### Records
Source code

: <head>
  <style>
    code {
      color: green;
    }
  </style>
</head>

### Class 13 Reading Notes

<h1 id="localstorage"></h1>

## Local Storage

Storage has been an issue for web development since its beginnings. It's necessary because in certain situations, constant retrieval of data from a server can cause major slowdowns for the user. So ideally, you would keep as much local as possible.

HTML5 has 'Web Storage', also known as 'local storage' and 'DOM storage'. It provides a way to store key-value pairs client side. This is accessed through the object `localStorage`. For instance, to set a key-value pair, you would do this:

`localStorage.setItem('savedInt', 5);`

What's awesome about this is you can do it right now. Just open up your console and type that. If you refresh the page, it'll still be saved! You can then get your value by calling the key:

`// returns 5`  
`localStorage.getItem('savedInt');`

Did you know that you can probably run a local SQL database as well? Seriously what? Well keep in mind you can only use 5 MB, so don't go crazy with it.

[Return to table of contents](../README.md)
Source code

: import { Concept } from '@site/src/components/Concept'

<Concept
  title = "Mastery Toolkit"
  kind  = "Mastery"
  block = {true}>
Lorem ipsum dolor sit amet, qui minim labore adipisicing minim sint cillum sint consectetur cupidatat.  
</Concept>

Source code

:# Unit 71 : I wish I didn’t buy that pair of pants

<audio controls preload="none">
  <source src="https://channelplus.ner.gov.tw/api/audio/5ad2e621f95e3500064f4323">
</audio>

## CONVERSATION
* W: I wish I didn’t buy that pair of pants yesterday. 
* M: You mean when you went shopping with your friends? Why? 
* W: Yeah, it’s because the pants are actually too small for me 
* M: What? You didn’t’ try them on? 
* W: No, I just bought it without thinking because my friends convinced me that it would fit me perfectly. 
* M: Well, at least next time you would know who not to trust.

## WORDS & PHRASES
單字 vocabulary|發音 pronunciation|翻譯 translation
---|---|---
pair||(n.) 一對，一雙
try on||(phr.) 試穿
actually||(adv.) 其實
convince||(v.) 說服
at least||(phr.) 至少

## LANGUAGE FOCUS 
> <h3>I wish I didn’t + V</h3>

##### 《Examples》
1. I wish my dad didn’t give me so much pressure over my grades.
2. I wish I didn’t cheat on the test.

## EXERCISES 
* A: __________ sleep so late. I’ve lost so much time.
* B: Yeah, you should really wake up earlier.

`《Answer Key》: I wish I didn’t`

### Task description
Copy out, from the records above, every line that holds the string "keep".

### Solution for this task
Storage has been an issue for web development since its beginnings. It's necessary because in certain situations, constant retrieval of data from a server can cause major slowdowns for the user. So ideally, you would keep as much local as possible.
Did you know that you can probably run a local SQL database as well? Seriously what? Well keep in mind you can only use 5 MB, so don't go crazy with it.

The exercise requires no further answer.